Que se passe-t-il ailleurs ?
L'Europe divisée.
Les 3 pays européens ont d’abord conduit leur restructuration pour passer d’une production de vins de table à celle de vins de qualité (AOP et IGP), et s’adapter ainsi à l’évolution de la consommation (lire les deux marchés du vin).
L’Italie et la France ont achevé leur mue ; en 2015, leurs surfaces atteignent leur plus bas ; depuis leur situation s’est écartée :
Avec la volonté de maintenir sa capacité volumique et ainsi préserver sa part de marché export tout en s’appuyant sur la politique de l’Union Européenne, L’Italie n’a cessé de replanter : 14 500 ha.
La France hésite ; si le solde de la période est quasi stable, elle a d’abord planté 5 712 ha avant d’en arracher 6 619 ! Voilà qui traduit son absence de stratégie, une confusion que les revendications et les débats vifs actuels ne clarifient pas.
L’Espagne peine à achever la sienne, ce qui explique qu’elle continue a réduire son vignoble.
Le Nouveau Monde, les turbulences d'un modèle libéral.
Ils sont les symboles des ‘nouveaux’ arrivants : Chili, Australie et États Unis, ont beaucoup planté. Si leur solde reste positif depuis 1995 (+186 991 ha), le milieu des années 2010 a marqué une rupture : l’impact du changement climatique ou les soubresauts de leurs parts de marché à l’international ont secoué tout un système.
Dans une structure où dominent les grandes entreprises de ‘transformation – mise en marché’ (achat de raisins à des viticulteurs, vinification, marketing et commerce), la variable de tout ajustement pèse d’abord sur les producteurs de matière première. Soumis aux aléas des achats en volume et aux variations de prix, ils fluctuent beaucoup plus brutalement que les vigneron.nes (indépendants ou coopérateurs) européens.
Mais même dans ce contexte, chaque pays est un cas particulier : l’Australie continue à s’étendre, les États Unis et le Chili se sont effondrés avec une rapidité incroyable (-61 823 ha soit -13,64% pour les premiers et -34 578 ha soit -16,74% pour le second, en moins d’une décennie).
Vers un Nouveau Nouveau Monde ?
Ils sont attendus : de nombreux acteurs se positionnent pour profiter d’un marché dont ils voient le potentiel d’avenir et la situation sous-productrice (lire le monde manque de vin).
Leur projet n’est pas toujours clair mais on constate leur tendance à se maintenir voir à devenir significatif : l’Inde possède le 10ème vignoble mondial, la Russie le 17ème.
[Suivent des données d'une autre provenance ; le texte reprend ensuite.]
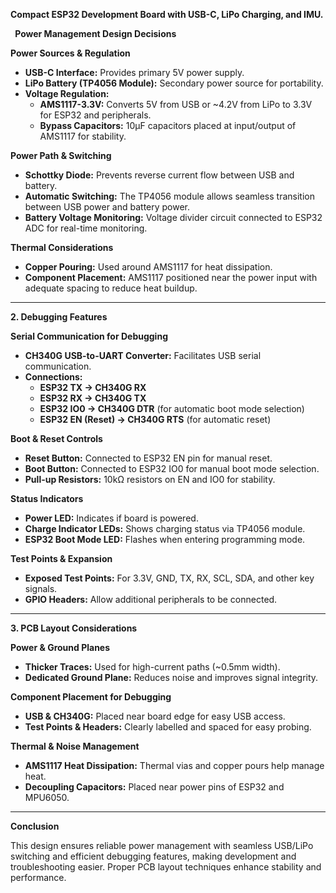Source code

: ﻿**Compact ESP32 Development Board with USB-C, LiPo Charging, and IMU.**

` `**Power Management Design Decisions**

**Power Sources & Regulation**

- **USB-C Interface:** Provides primary 5V power supply.
- **LiPo Battery (TP4056 Module):** Secondary power source for portability.
- **Voltage Regulation:**
  - **AMS1117-3.3V:** Converts 5V from USB or ~4.2V from LiPo to 3.3V for ESP32 and peripherals.
  - **Bypass Capacitors:** 10µF capacitors placed at input/output of AMS1117 for stability.

**Power Path & Switching**

- **Schottky Diode:** Prevents reverse current flow between USB and battery.
- **Automatic Switching:** The TP4056 module allows seamless transition between USB power and battery power.
- **Battery Voltage Monitoring:** Voltage divider circuit connected to ESP32 ADC for real-time monitoring.

**Thermal Considerations**

- **Copper Pouring:** Used around AMS1117 for heat dissipation.
- **Component Placement:** AMS1117 positioned near the power input with adequate spacing to reduce heat buildup.
-----
**2. Debugging Features**

**Serial Communication for Debugging**

- **CH340G USB-to-UART Converter:** Facilitates USB serial communication.
- **Connections:**
  - **ESP32 TX → CH340G RX**
  - **ESP32 RX → CH340G TX**
  - **ESP32 IO0 → CH340G DTR** (for automatic boot mode selection)
  - **ESP32 EN (Reset) → CH340G RTS** (for automatic reset)

**Boot & Reset Controls**

- **Reset Button:** Connected to ESP32 EN pin for manual reset.
- **Boot Button:** Connected to ESP32 IO0 for manual boot mode selection.
- **Pull-up Resistors:** 10kΩ resistors on EN and IO0 for stability.

**Status Indicators**

- **Power LED:** Indicates if board is powered.
- **Charge Indicator LEDs:** Shows charging status via TP4056 module.
- **ESP32 Boot Mode LED:** Flashes when entering programming mode.

**Test Points & Expansion**

- **Exposed Test Points:** For 3.3V, GND, TX, RX, SCL, SDA, and other key signals.
- **GPIO Headers:** Allow additional peripherals to be connected.
-----
**3. PCB Layout Considerations**

**Power & Ground Planes**

- **Thicker Traces:** Used for high-current paths (~0.5mm width).
- **Dedicated Ground Plane:** Reduces noise and improves signal integrity.

**Component Placement for Debugging**

- **USB & CH340G:** Placed near board edge for easy USB access.
- **Test Points & Headers:** Clearly labelled and spaced for easy probing.

**Thermal & Noise Management**

- **AMS1117 Heat Dissipation:** Thermal vias and copper pours help manage heat.
- **Decoupling Capacitors:** Placed near power pins of ESP32 and MPU6050.
-----
**Conclusion**

This design ensures reliable power management with seamless USB/LiPo switching and efficient debugging features, making development and troubleshooting easier. Proper PCB layout techniques enhance stability and performance.

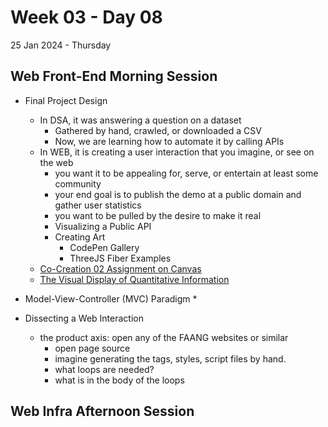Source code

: # Week 03 - Day 08
25 Jan 2024 - Thursday

## Web Front-End Morning Session

* Final Project Design
  * In DSA, it was answering a question on a dataset
    * Gathered by hand, crawled, or downloaded a CSV
    * Now, we are learning how to automate it by calling APIs
  * In WEB, it is creating a user interaction that you imagine, or see on the web
    * you want it to be appealing for, serve, or entertain at least some community
    * your end goal is to publish the demo at a public domain and gather user statistics
    * you want to be pulled by the desire to make it real
    * Visualizing a Public API
    * Creating Art
      * CodePen Gallery
      * ThreeJS Fiber Examples
  * [Co-Creation 02 Assignment on Canvas]()
  * [The Visual Display of Quantitative Information]()

* Model-View-Controller (MVC) Paradigm
  * 

* Dissecting a Web Interaction
  * the product axis: open any of the FAANG websites or similar
    * open page source
    * imagine generating the tags, styles, script files by hand.
    * what loops are needed?
    * what is in the body of the loops

## Web Infra Afternoon Session

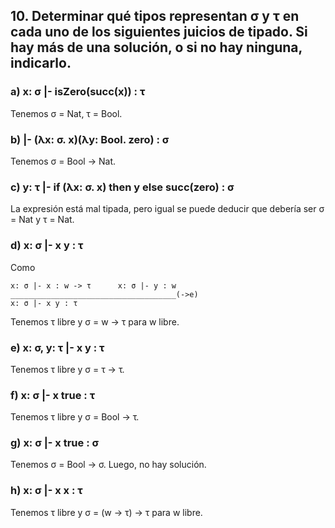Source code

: ## 10. Determinar qué tipos representan σ y τ en cada uno de los siguientes juicios de tipado. Si hay más de una solución, o si no hay ninguna, indicarlo.

### a) x: σ |- isZero(succ(x)) : τ

Tenemos σ = Nat, τ = Bool.


### b) |- (λx: σ. x)(λy: Bool. zero) : σ

Tenemos σ = Bool -> Nat.


### c) y: τ |- if (λx: σ. x) then y else succ(zero) : σ

La expresión está mal tipada, pero igual se puede deducir que debería ser σ = Nat y τ = Nat.


### d) x: σ |- x y : τ

Como

    x: σ |- x : w -> τ      x: σ |- y : w
    _____________________________________(->e)
    x: σ |- x y : τ

Tenemos τ libre y σ = w -> τ para w libre.


### e) x: σ, y: τ |- x y : τ

Tenemos τ libre y σ = τ -> τ.


### f) x: σ |- x true : τ

Tenemos τ libre y σ = Bool -> τ.


### g) x: σ |- x true : σ

Tenemos σ = Bool -> σ. Luego, no hay solución.


### h) x: σ |- x x : τ

Tenemos τ libre y σ = (w -> τ) -> τ para w libre.
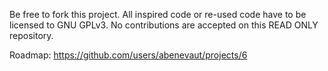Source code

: Be free to fork this project.
All inspired code or re-used code have to be licensed to GNU GPLv3.
No contributions are accepted on this READ ONLY repository.

Roadmap: https://github.com/users/abenevaut/projects/6
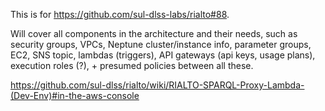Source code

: This is for https://github.com/sul-dlss-labs/rialto#88.

Will cover all components in the architecture and their needs, such as security groups, VPCs, Neptune cluster/instance info, parameter groups, EC2, SNS topic, lambdas (triggers), API gateways (api keys, usage plans), execution roles (?), + presumed policies between all these.

https://github.com/sul-dlss/rialto/wiki/RIALTO-SPARQL-Proxy-Lambda-(Dev-Env)#in-the-aws-console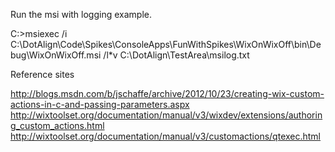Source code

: 
Run the msi with logging example.

C:\>msiexec /i C:\DotAlign\Code\Spikes\ConsoleApps\FunWithSpikes\WixOnWixOff\bin\Debug\WixOnWixOff.msi /l*v C:\DotAlign\TestArea\msilog.txt


Reference sites

http://blogs.msdn.com/b/jschaffe/archive/2012/10/23/creating-wix-custom-actions-in-c-and-passing-parameters.aspx
http://wixtoolset.org/documentation/manual/v3/wixdev/extensions/authoring_custom_actions.html
http://wixtoolset.org/documentation/manual/v3/customactions/qtexec.html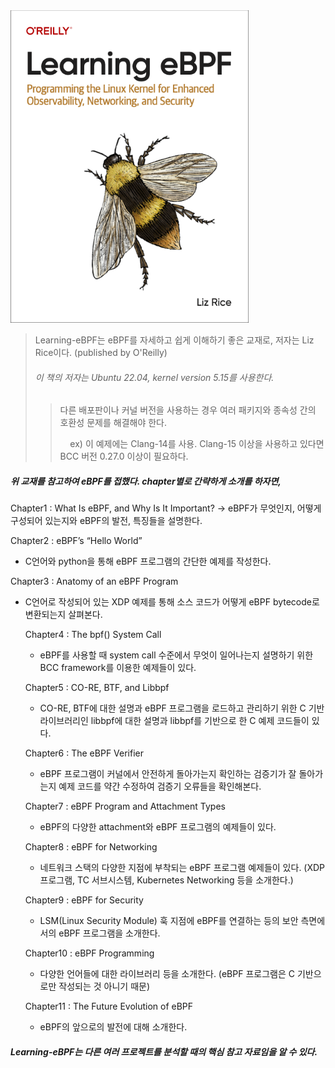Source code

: <img src="../.picture/learning-ebpf-cover.png" height=500 />

> Learning-eBPF는 eBPF를 자세하고 쉽게 이해하기 좋은 교재로, 저자는 Liz Rice이다. (published by O'Reilly)
>
> ###### 이 책의 저자는 Ubuntu 22.04, kernel version 5.15를 사용한다.
> 
> 
>   > 다른 배포판이나 커널 버전을 사용하는 경우 여러 패키지와 종속성 간의 호환성 문제를 해결해야 한다.
>   >
>   > &nbsp; &nbsp; ex) 이 예제에는 Clang-14를 사용. Clang-15 이상을 사용하고 있다면 BCC 버전 0.27.0 이상이 필요하다.




##### 위 교재를 참고하여 eBPF를 접했다. chapter별로 간략하게 소개를 하자면,

Chapter1 : What Is eBPF, and Why Is It Important?
-> eBPF가 무엇인지, 어떻게 구성되어 있는지와 eBPF의 발전, 특징들을 설명한다.

Chapter2 : eBPF’s “Hello World”
- C언어와 python을 통해 eBPF 프로그램의 간단한 예제를 작성한다.
    
 Chapter3 : Anatomy of an eBPF Program
- C언어로 작성되어 있는 XDP 예제를 통해 소스 코드가 어떻게 eBPF bytecode로 변환되는지 살펴본다.

    Chapter4 : The bpf() System Call
    - eBPF를 사용할 때 system call 수준에서 무엇이 일어나는지 설명하기 위한 BCC framework를 이용한 예제들이 있다.

    Chapter5 : CO-RE, BTF, and Libbpf
    - CO-RE, BTF에 대한 설명과 eBPF 프로그램을 로드하고 관리하기 위한 C 기반 라이브러리인 libbpf에 대한 설명과 libbpf를 기반으로 한 C 예제 코드들이 있다.

    Chapter6 : The eBPF Verifier
    - eBPF 프로그램이 커널에서 안전하게 돌아가는지 확인하는 검증기가 잘 돌아가는지 예제 코드를 약간 수정하여 검증기 오류들을 확인해본다.

    Chapter7 : eBPF Program and Attachment Types
    - eBPF의 다양한 attachment와 eBPF 프로그램의 예제들이 있다.

    Chapter8 : eBPF for Networking
    - 네트워크 스택의 다양한 지점에 부착되는 eBPF 프로그램 예제들이 있다. (XDP 프로그램, TC 서브시스템, Kubernetes Networking 등을 소개한다.)

    Chapter9 : eBPF for Security
    - LSM(Linux Security Module) 훅 지점에 eBPF를 연결하는 등의 보안 측면에서의 eBPF 프로그램을 소개한다.

    Chapter10 : eBPF Programming
    - 다양한 언어들에 대한 라이브러리 등을 소개한다. (eBPF 프로그램은 C 기반으로만 작성되는 것 아니기 때문)

    Chapter11 : The Future Evolution of eBPF
    - eBPF의 앞으로의 발전에 대해 소개한다.


##### Learning-eBPF는 다른 여러 프로젝트를 분석할 때의 핵심 참고 자료임을 알 수 있다.
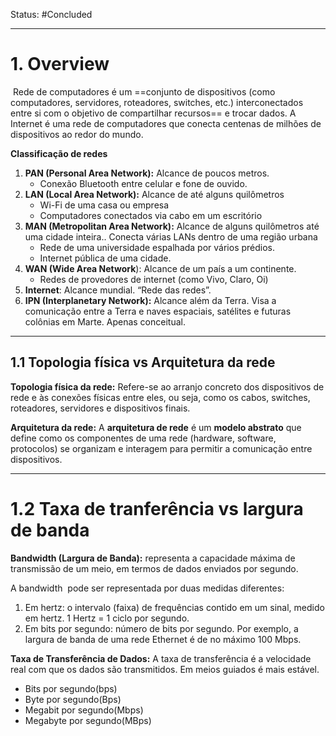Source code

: 
Status: #Concluded 

---
# **1. Overview**

 Rede de computadores é um ==conjunto de dispositivos (como computadores, servidores, roteadores, switches, etc.) interconectados entre si com o objetivo de compartilhar recursos== e trocar dados. A Internet é uma rede de computadores que conecta centenas de milhões de dispositivos ao redor do mundo. 

**Classificação de redes**
1. **PAN (Personal Area Network):** Alcance de poucos metros.
	- Conexão Bluetooth entre celular e fone de ouvido.  
2. **LAN (Local Area Network):** Alcance de até alguns quilômetros
	- Wi-Fi de uma casa ou empresa
	- Computadores conectados via cabo em um escritório  
3. **MAN (Metropolitan Area Network):** Alcance de alguns quilômetros até uma cidade inteira.. Conecta várias LANs dentro de uma região urbana
	- Rede de uma universidade espalhada por vários prédios.
	- Internet pública de uma cidade.  
4. **WAN (Wide Area Network**): Alcance de um país a um continente. 
	- Redes de provedores de internet (como Vivo, Claro, Oi)
5. **Internet**: Alcance mundial. “Rede das redes”.
6. **IPN (Interplanetary Network):** Alcance além da Terra. Visa a comunicação entre a Terra e naves espaciais, satélites e futuras colônias em Marte. Apenas conceitual.

---
## **1.1 Topologia física vs Arquitetura da rede**

**Topologia física da rede:** Refere-se ao arranjo concreto dos dispositivos de rede e às conexões físicas entre eles, ou seja, como os cabos, switches, roteadores, servidores e dispositivos finais.

**Arquitetura da rede:** A **arquitetura de rede** é um **modelo abstrato** que define como os componentes de uma rede (hardware, software, protocolos) se organizam e interagem para permitir a comunicação entre dispositivos. 

---
# 1.2 Taxa de tranferência vs largura de banda

**Bandwidth (Largura de Banda):** representa a capacidade máxima de transmissão de um meio, em termos de dados enviados por segundo. 

A bandwidth  pode ser representada por duas medidas diferentes:
1. Em hertz: o intervalo (faixa) de frequências contido em um sinal, medido em hertz. 1 Hertz = 1 ciclo por segundo. 
2. Em bits por segundo: número de bits por segundo. Por exemplo, a largura de banda de uma rede Ethernet é de no máximo 100 Mbps. 

**Taxa de Transferência de Dados:** A taxa de transferência é a velocidade real com que os dados são transmitidos. Em meios guiados é mais estável. 
- Bits por segundo(bps)
- Byte por segundo(Bps)
- Megabit por segundo(Mbps)
- Megabyte por segundo(MBps)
Ils s’ajoutent à la restructuration qualitative tardive de pays historiques (Ouzbékistan, Moldavie, Roumanie, Géorgie, …) dont l’avenir s’adosse aussi aux capacités de développement de la consommation dans le monde.
La prospective n’est donc pas plus aisée que le dessin d’une volonté unique des pays producteurs : chacun essaie de trouver sa place, entre politique stratégique volontariste, opportunisme économique voir laisser-faire.